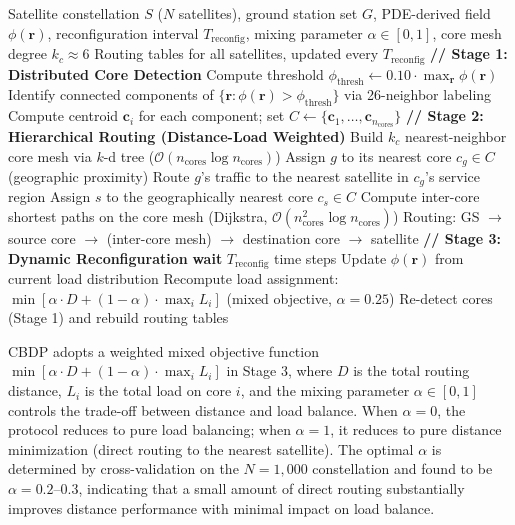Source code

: \documentclass[sn-nature,pdflatex]{sn-jnl}
\begin{document}
\begin{algorithm}[htbp]
\caption{Core-Based Distributed Protocol (CBDP)}
\label{alg:cbdp_en}
\begin{algorithmic}[1]
\REQUIRE Satellite constellation $S$ ($N$ satellites), ground station set $G$, PDE-derived field $\phi(\mathbf{r})$, reconfiguration interval $T_{\text{reconfig}}$, mixing parameter $\alpha \in [0,1]$, core mesh degree $k_c \approx 6$
\ENSURE Routing tables for all satellites, updated every $T_{\text{reconfig}}$
\STATE \textbf{// Stage 1: Distributed Core Detection}
\STATE Compute threshold $\phi_{\text{thresh}} \gets 0.10 \cdot \max_{\mathbf{r}} \phi(\mathbf{r})$
\STATE Identify connected components of $\{\mathbf{r} : \phi(\mathbf{r}) > \phi_{\text{thresh}}\}$ via 26-neighbor labeling
\STATE Compute centroid $\mathbf{c}_i$ for each component; set $C \gets \{\mathbf{c}_1, \ldots, \mathbf{c}_{n_{\text{cores}}}\}$
\STATE \textbf{// Stage 2: Hierarchical Routing (Distance-Load Weighted)}
\STATE Build $k_c$ nearest-neighbor core mesh via $k$-d tree ($\mathcal{O}(n_{\text{cores}} \log n_{\text{cores}})$)
\ENDFOR
{}
\STATE Assign $g$ to its nearest core $c_g \in C$ (geographic proximity)
\STATE Route $g$'s traffic to the nearest satellite in $c_g$'s service region
\ENDFOR
{}
\STATE Assign $s$ to the geographically nearest core $c_s \in C$
\ENDFOR
\STATE Compute inter-core shortest paths on the core mesh (Dijkstra, $\mathcal{O}(n_{\text{cores}}^2 \log n_{\text{cores}})$)
\STATE Routing: GS $\to$ source core $\to$ (inter-core mesh) $\to$ destination core $\to$ satellite
\STATE \textbf{// Stage 3: Dynamic Reconfiguration}
\LOOP
\STATE \textbf{wait} $T_{\text{reconfig}}$ time steps
\STATE Update $\phi(\mathbf{r})$ from current load distribution
\STATE Recompute load assignment: $\min [\alpha \cdot D + (1-\alpha) \cdot \max_i L_i]$ (mixed objective, $\alpha = 0.25$)
\STATE Re-detect cores (Stage 1) and rebuild routing tables
\ENDLOOP
\end{algorithmic}
\end{algorithm}

CBDP adopts a weighted mixed objective function $\min [\alpha \cdot D + (1-\alpha) \cdot \max_i L_i]$ in Stage 3, where $D$ is the total routing distance, $L_i$ is the total load on core $i$, and the mixing parameter $\alpha \in [0, 1]$ controls the trade-off between distance and load balance. When $\alpha = 0$, the protocol reduces to pure load balancing; when $\alpha = 1$, it reduces to pure distance minimization (direct routing to the nearest satellite). The optimal $\alpha$ is determined by cross-validation on the $N=1,000$ constellation and found to be $\alpha = 0.2$--$0.3$, indicating that a small amount of direct routing substantially improves distance performance with minimal impact on load balance.
\end{document}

..............................

> **The task**
Would you set down the listing exactly, omitting pictures?

> **Answer to this task**
Source code

: \documentclass[sn-nature,pdflatex]{sn-jnl}
\begin{document}
\begin{algorithm}[htbp]
\caption{Core-Based Distributed Protocol (CBDP)}
\label{alg:cbdp_en}
\begin{algorithmic}[1]
\REQUIRE Satellite constellation $S$ ($N$ satellites), ground station set $G$, PDE-derived field $\phi(\mathbf{r})$, reconfiguration interval $T_{\text{reconfig}}$, mixing parameter $\alpha \in [0,1]$, core mesh degree $k_c \approx 6$
\ENSURE Routing tables for all satellites, updated every $T_{\text{reconfig}}$
\STATE \textbf{// Stage 1: Distributed Core Detection}
\STATE Compute threshold $\phi_{\text{thresh}} \gets 0.10 \cdot \max_{\mathbf{r}} \phi(\mathbf{r})$
\STATE Identify connected components of $\{\mathbf{r} : \phi(\mathbf{r}) > \phi_{\text{thresh}}\}$ via 26-neighbor labeling
\STATE Compute centroid $\mathbf{c}_i$ for each component; set $C \gets \{\mathbf{c}_1, \ldots, \mathbf{c}_{n_{\text{cores}}}\}$
\STATE \textbf{// Stage 2: Hierarchical Routing (Distance-Load Weighted)}
\STATE Build $k_c$ nearest-neighbor core mesh via $k$-d tree ($\mathcal{O}(n_{\text{cores}} \log n_{\text{cores}})$)
\ENDFOR
{}
\STATE Assign $g$ to its nearest core $c_g \in C$ (geographic proximity)
\STATE Route $g$'s traffic to the nearest satellite in $c_g$'s service region
\ENDFOR
{}
\STATE Assign $s$ to the geographically nearest core $c_s \in C$
\ENDFOR
\STATE Compute inter-core shortest paths on the core mesh (Dijkstra, $\mathcal{O}(n_{\text{cores}}^2 \log n_{\text{cores}})$)
\STATE Routing: GS $\to$ source core $\to$ (inter-core mesh) $\to$ destination core $\to$ satellite
\STATE \textbf{// Stage 3: Dynamic Reconfiguration}
\LOOP
\STATE \textbf{wait} $T_{\text{reconfig}}$ time steps
\STATE Update $\phi(\mathbf{r})$ from current load distribution
\STATE Recompute load assignment: $\min [\alpha \cdot D + (1-\alpha) \cdot \max_i L_i]$ (mixed objective, $\alpha = 0.25$)
\STATE Re-detect cores (Stage 1) and rebuild routing tables
\ENDLOOP
\end{algorithmic}
\end{algorithm}

CBDP adopts a weighted mixed objective function $\min [\alpha \cdot D + (1-\alpha) \cdot \max_i L_i]$ in Stage 3, where $D$ is the total routing distance, $L_i$ is the total load on core $i$, and the mixing parameter $\alpha \in [0, 1]$ controls the trade-off between distance and load balance. When $\alpha = 0$, the protocol reduces to pure load balancing; when $\alpha = 1$, it reduces to pure distance minimization (direct routing to the nearest satellite). The optimal $\alpha$ is determined by cross-validation on the $N=1,000$ constellation and found to be $\alpha = 0.2$--$0.3$, indicating that a small amount of direct routing substantially improves distance performance with minimal impact on load balance.
\end{document}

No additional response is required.